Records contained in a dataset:
*-*-*
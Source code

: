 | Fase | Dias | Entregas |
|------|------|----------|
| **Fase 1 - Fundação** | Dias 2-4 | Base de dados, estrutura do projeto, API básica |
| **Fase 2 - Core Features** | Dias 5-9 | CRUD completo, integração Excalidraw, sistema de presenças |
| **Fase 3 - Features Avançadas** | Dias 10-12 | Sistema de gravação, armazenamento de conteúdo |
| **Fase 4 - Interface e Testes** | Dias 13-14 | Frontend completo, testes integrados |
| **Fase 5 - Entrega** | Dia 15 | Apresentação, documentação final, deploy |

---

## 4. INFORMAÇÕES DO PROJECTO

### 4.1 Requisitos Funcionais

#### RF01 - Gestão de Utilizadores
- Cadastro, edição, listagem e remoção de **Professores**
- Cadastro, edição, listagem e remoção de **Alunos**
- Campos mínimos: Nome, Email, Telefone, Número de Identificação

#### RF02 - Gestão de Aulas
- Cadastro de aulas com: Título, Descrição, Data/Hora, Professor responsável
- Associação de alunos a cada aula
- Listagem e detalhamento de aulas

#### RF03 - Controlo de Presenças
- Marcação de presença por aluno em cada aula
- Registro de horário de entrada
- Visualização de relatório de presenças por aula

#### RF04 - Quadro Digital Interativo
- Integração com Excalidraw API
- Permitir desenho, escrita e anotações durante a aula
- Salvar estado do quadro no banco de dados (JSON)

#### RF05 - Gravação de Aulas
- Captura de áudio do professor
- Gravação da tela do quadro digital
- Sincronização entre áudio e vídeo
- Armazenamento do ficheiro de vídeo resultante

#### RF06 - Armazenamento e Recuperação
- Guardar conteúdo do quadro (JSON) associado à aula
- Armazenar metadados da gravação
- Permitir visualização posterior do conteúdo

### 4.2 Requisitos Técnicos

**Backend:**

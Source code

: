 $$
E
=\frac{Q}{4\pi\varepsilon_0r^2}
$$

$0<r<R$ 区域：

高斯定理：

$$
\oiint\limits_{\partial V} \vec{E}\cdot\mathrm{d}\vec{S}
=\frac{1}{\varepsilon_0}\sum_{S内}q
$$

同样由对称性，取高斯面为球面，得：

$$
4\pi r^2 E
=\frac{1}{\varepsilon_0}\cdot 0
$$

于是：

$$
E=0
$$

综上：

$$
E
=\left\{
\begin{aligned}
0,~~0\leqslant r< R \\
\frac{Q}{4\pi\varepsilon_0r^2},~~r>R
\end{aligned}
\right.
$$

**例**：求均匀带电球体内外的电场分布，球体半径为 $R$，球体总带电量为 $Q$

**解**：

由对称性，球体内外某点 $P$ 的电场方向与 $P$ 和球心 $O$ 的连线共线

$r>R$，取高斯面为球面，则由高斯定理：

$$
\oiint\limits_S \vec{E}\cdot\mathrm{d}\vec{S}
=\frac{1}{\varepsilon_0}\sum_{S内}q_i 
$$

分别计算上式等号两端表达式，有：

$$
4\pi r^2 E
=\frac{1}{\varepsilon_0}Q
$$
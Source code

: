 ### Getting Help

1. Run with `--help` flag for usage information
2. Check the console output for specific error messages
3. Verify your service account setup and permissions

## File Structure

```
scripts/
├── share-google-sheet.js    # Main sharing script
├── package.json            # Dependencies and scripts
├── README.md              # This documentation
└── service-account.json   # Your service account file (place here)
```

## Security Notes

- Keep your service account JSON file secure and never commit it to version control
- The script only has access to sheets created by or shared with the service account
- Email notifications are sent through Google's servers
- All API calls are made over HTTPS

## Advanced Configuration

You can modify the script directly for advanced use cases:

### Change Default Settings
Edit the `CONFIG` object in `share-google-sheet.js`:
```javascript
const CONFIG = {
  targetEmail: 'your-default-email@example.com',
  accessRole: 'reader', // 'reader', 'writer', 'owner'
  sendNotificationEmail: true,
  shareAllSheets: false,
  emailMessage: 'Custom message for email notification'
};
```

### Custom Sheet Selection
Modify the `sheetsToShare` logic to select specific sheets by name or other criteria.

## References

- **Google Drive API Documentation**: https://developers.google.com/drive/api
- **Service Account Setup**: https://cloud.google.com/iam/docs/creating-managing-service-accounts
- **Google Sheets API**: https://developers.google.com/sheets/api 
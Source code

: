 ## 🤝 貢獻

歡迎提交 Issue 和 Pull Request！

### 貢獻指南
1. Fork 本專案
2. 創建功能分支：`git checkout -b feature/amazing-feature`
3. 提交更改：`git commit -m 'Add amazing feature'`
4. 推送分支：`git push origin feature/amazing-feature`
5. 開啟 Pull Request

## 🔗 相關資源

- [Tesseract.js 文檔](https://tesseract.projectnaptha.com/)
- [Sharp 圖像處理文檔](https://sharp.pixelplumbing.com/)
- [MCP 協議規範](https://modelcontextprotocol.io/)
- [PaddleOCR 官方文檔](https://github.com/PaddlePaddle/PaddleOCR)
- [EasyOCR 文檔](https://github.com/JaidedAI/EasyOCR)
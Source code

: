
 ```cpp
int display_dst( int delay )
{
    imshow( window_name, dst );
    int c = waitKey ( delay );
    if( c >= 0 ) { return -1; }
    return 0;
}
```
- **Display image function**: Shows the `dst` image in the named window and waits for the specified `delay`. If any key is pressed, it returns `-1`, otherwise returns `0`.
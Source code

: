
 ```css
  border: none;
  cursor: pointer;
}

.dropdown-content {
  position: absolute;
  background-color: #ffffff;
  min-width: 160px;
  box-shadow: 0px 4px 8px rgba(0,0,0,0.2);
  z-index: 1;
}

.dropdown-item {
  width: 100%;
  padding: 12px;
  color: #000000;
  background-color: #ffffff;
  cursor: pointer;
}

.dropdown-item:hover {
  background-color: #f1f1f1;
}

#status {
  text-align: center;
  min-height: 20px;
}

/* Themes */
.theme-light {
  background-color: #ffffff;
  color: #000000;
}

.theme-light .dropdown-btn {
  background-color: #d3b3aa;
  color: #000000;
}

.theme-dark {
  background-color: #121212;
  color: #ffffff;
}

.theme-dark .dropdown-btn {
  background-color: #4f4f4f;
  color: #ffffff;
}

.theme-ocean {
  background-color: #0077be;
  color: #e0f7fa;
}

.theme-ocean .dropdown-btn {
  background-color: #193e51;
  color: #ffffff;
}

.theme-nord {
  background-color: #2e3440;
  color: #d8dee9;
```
*-*-*
▸ Work item
Retype exactly, and only, the lines above from the one where "#### RF06 - Armazenamento e Recuperação" occurs up to and including the one where "- The script" occurs.

▸ Task response
#### RF06 - Armazenamento e Recuperação
- Guardar conteúdo do quadro (JSON) associado à aula
- Armazenar metadados da gravação
- Permitir visualização posterior do conteúdo

### 4.2 Requisitos Técnicos

**Backend:**

Source code

: $$
E
=\frac{Q}{4\pi\varepsilon_0r^2}
$$

$0<r<R$ 区域：

高斯定理：

$$
\oiint\limits_{\partial V} \vec{E}\cdot\mathrm{d}\vec{S}
=\frac{1}{\varepsilon_0}\sum_{S内}q
$$

同样由对称性，取高斯面为球面，得：

$$
4\pi r^2 E
=\frac{1}{\varepsilon_0}\cdot 0
$$

于是：

$$
E=0
$$

综上：

$$
E
=\left\{
\begin{aligned}
0,~~0\leqslant r< R \\
\frac{Q}{4\pi\varepsilon_0r^2},~~r>R
\end{aligned}
\right.
$$

**例**：求均匀带电球体内外的电场分布，球体半径为 $R$，球体总带电量为 $Q$

**解**：

由对称性，球体内外某点 $P$ 的电场方向与 $P$ 和球心 $O$ 的连线共线

$r>R$，取高斯面为球面，则由高斯定理：

$$
\oiint\limits_S \vec{E}\cdot\mathrm{d}\vec{S}
=\frac{1}{\varepsilon_0}\sum_{S内}q_i 
$$

分别计算上式等号两端表达式，有：

$$
4\pi r^2 E
=\frac{1}{\varepsilon_0}Q
$$
Source code

: ### Getting Help

1. Run with `--help` flag for usage information
2. Check the console output for specific error messages
3. Verify your service account setup and permissions

## File Structure

```
scripts/
├── share-google-sheet.js    # Main sharing script
├── package.json            # Dependencies and scripts
├── README.md              # This documentation
└── service-account.json   # Your service account file (place here)
```

## Security Notes

- Keep your service account JSON file secure and never commit it to version control
- The script only has access to sheets created by or shared with the service account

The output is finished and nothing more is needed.